GCC breakeven oil price declines
Zawya: Saudi Arabia and the UAE’s breakeven oil prices have fallen for the first time in the past few years, according to Deutsche Bank’s calculations.
This is great news for these two key Gulf producers who remain worried on two key counts: (1) over the past few years they have needed high oil prices to balance their books and; (2) the high price of oil makes offshore, Arctic and oilsands projects economically feasible for their crude rivals Venezuela, Russia and Canada.
“The average breakeven price in GCC countries will edge down to about USD 80 barrels this year, the first drop since 2003,” wrote Deutsche Bank’s Robert Burgess in a note to clients.
“The improvement in breakevens is limited to Saudi Arabia and UAE, however, where some of the large one-off increases in spending that pushed up breakevens last year are set to be unwound this year. Elsewhere in the GCC, increases in recurrent spending, partly in response to the Arab Spring, will see breakeven prices continue to edge upwards.”
Saudi Arabia’s breakeven price has fallen from USD82.2 to USD78.4, while the UAE’s is more pronounced from USD99.1 to USD90, as fiscal pressures ease in both countries.
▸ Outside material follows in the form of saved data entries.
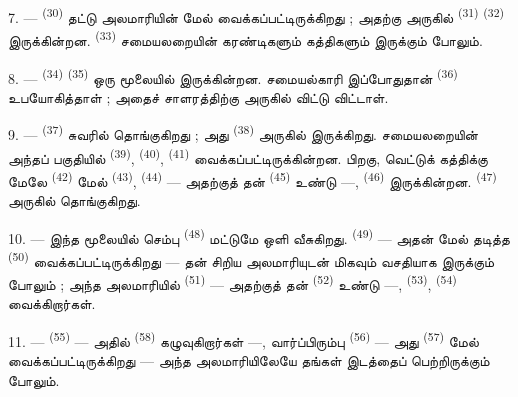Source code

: 7. ---  \textsuperscript{(30)} தட்டு அலமாரியின் மேல்
வைக்கப்பட்டிருக்கிறது ; அதற்கு அருகில் 
\textsuperscript{(31)} 
\textsuperscript{(32)} இருக்கின்றன. 
\textsuperscript{(33)} சமையலறையின் கரண்டிகளும் கத்திகளும்
இருக்கும் போலும்.

8. ---  \textsuperscript{(34)}  \textsuperscript{(35)} ஒரு மூலையில் இருக்கின்றன.
சமையல்காரி இப்போதுதான்  \textsuperscript{(36)}
உபயோகித்தாள் ; அதைச் சாளரத்திற்கு அருகில் விட்டு விட்டாள்.

9. ---  \textsuperscript{(37)} சுவரில்
தொங்குகிறது ; அது  \textsuperscript{(38)} அருகில்
இருக்கிறது. சமையலறையின் அந்தப் பகுதியில் 
\textsuperscript{(39)}, 
\textsuperscript{(40)},  \textsuperscript{(41)}
வைக்கப்பட்டிருக்கின்றன. பிறகு, வெட்டுக் கத்திக்கு மேலே
 \textsuperscript{(42)} மேல் 
\textsuperscript{(43)}, 
\textsuperscript{(44)} — அதற்குத் தன் 
\textsuperscript{(45)} உண்டு —, 
\textsuperscript{(46)} இருக்கின்றன. 
\textsuperscript{(47)} அருகில் தொங்குகிறது.

10. --- இந்த மூலையில் செம்பு  \textsuperscript{(48)}
மட்டுமே ஒளி வீசுகிறது.  \textsuperscript{(49)} —
அதன் மேல் தடித்த  \textsuperscript{(50)}
வைக்கப்பட்டிருக்கிறது — தன் சிறிய அலமாரியுடன் மிகவும் வசதியாக
இருக்கும் போலும் ; அந்த அலமாரியில் 
\textsuperscript{(51)} — அதற்குத் தன் 
\textsuperscript{(52)} உண்டு —, 
\textsuperscript{(53)}, 
\textsuperscript{(54)} வைக்கிறார்கள்.

\VUsaut{4.0mm}
\VUsaut{3.0mm}

11. ---  \textsuperscript{(55)} — அதில்
 \textsuperscript{(58)} கழுவுகிறார்கள் —,
வார்ப்பிரும்பு  \textsuperscript{(56)} — அது
 \textsuperscript{(57)} மேல்
வைக்கப்பட்டிருக்கிறது — அந்த அலமாரியிலேயே தங்கள் இடத்தைப்
பெற்றிருக்கும் போலும்.

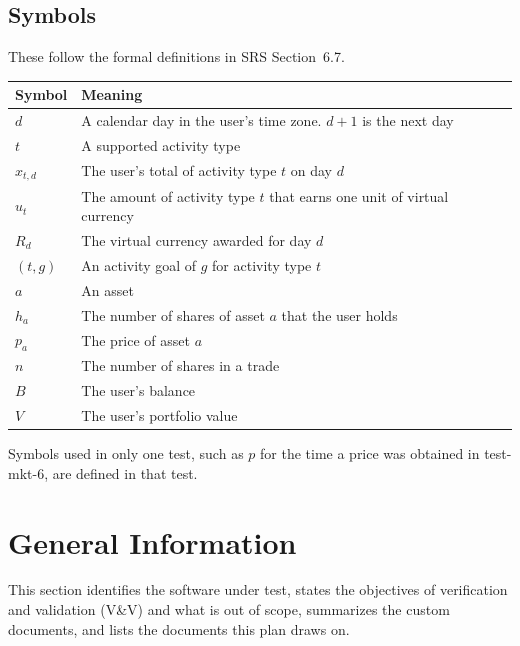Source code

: \documentclass[12pt, titlepage]{article}
\begin{document}
\bigskip
\noindent\begin{minipage}{\textwidth}
\subsection*{Symbols}

These follow the formal definitions in SRS Section~6.7.

\smallskip
\begin{tabularx}{\textwidth}{l X}
  \toprule
  \textbf{Symbol} & \textbf{Meaning}\\
  \midrule
  $d$ & A calendar day in the user's time zone. $d+1$ is the next day\\
  $t$ & A supported activity type\\
  $x_{t,d}$ & The user's total of activity type $t$ on day $d$\\
  $u_t$ & The amount of activity type $t$ that earns one unit of virtual
    currency\\
  $R_d$ & The virtual currency awarded for day $d$\\
  $(t, g)$ & An activity goal of $g$ for activity type $t$\\
  $a$ & An asset\\
  $h_a$ & The number of shares of asset $a$ that the user holds\\
  $p_a$ & The price of asset $a$\\
  $n$ & The number of shares in a trade\\
  $B$ & The user's balance\\
  $V$ & The user's portfolio value\\
  \bottomrule
\end{tabularx}
\end{minipage}

\medskip
\noindent Symbols used in only one test, such as $p$ for the time a price was
obtained in test-mkt-6, are defined in that test.

\newpage



\section{General Information}

This section identifies the software under test, states the objectives of
verification and validation (V\&V) and what is out of scope, summarizes the
custom documents, and lists the documents this plan draws on.
\end{document}
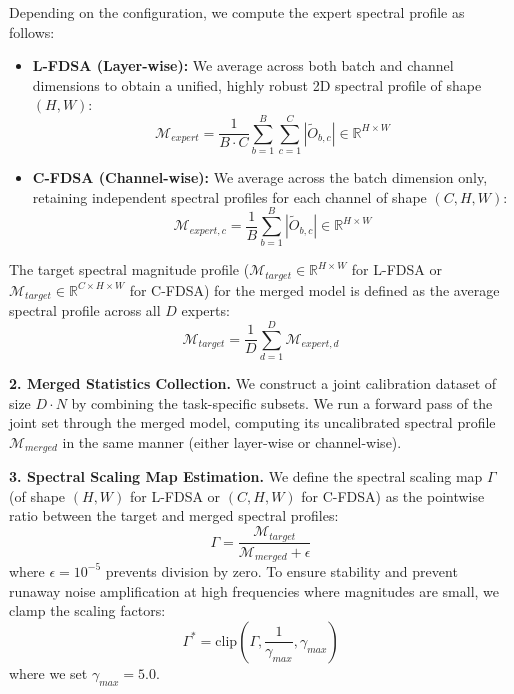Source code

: \documentclass{article}
\begin{document}
Depending on the configuration, we compute the expert spectral profile as follows:
\begin{itemize}
    \item \textbf{L-FDSA (Layer-wise):} We average across both batch and channel dimensions to obtain a unified, highly robust 2D spectral profile of shape $(H, W)$:
    \begin{equation}
        \mathcal{M}_{expert} = \frac{1}{B \cdot C} \sum_{b=1}^B \sum_{c=1}^C | \tilde{O}_{b,c} | \in \mathbb{R}^{H \times W}
    \end{equation}
    \item \textbf{C-FDSA (Channel-wise):} We average across the batch dimension only, retaining independent spectral profiles for each channel of shape $(C, H, W)$:
    \begin{equation}
        \mathcal{M}_{expert, c} = \frac{1}{B} \sum_{b=1}^B | \tilde{O}_{b,c} | \in \mathbb{R}^{H \times W}
    \end{equation}
\end{itemize}

The target spectral magnitude profile ($\mathcal{M}_{target} \in \mathbb{R}^{H \times W}$ for L-FDSA or $\mathcal{M}_{target} \in \mathbb{R}^{C \times H \times W}$ for C-FDSA) for the merged model is defined as the average spectral profile across all $D$ experts:
\begin{equation}
    \mathcal{M}_{target} = \frac{1}{D} \sum_{d=1}^D \mathcal{M}_{expert,d}
\end{equation}

\textbf{2. Merged Statistics Collection.}
We construct a joint calibration dataset of size $D \cdot N$ by combining the task-specific subsets. We run a forward pass of the joint set through the merged model, computing its uncalibrated spectral profile $\mathcal{M}_{merged}$ in the same manner (either layer-wise or channel-wise).

\textbf{3. Spectral Scaling Map Estimation.}
We define the spectral scaling map $\Gamma$ (of shape $(H, W)$ for L-FDSA or $(C, H, W)$ for C-FDSA) as the pointwise ratio between the target and merged spectral profiles:
\begin{equation}
    \Gamma = \frac{\mathcal{M}_{target}}{\mathcal{M}_{merged} + \epsilon}
\end{equation}
where $\epsilon = 10^{-5}$ prevents division by zero. To ensure stability and prevent runaway noise amplification at high frequencies where magnitudes are small, we clamp the scaling factors:
\begin{equation}
    \Gamma^* = \text{clip}(\Gamma, \frac{1}{\gamma_{max}}, \gamma_{max})
\end{equation}
where we set $\gamma_{max} = 5.0$.
\end{document}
The lower breakeven prices give Saudi Arabia some leeway in pushing prices down and wrestle the emerging Iran-Iraq bloc within Opec. While anecdotal evidence suggests Iraq’s breakeven oil price is low, Iran traditionally favours much higher prices to balance its budget.
A lower breakeven price also strengthens Saudi Arabia’s hand arsenal especially as it goes through a testy period after the death of Saudi Crown Prince Nayef bin Abdul Aziz.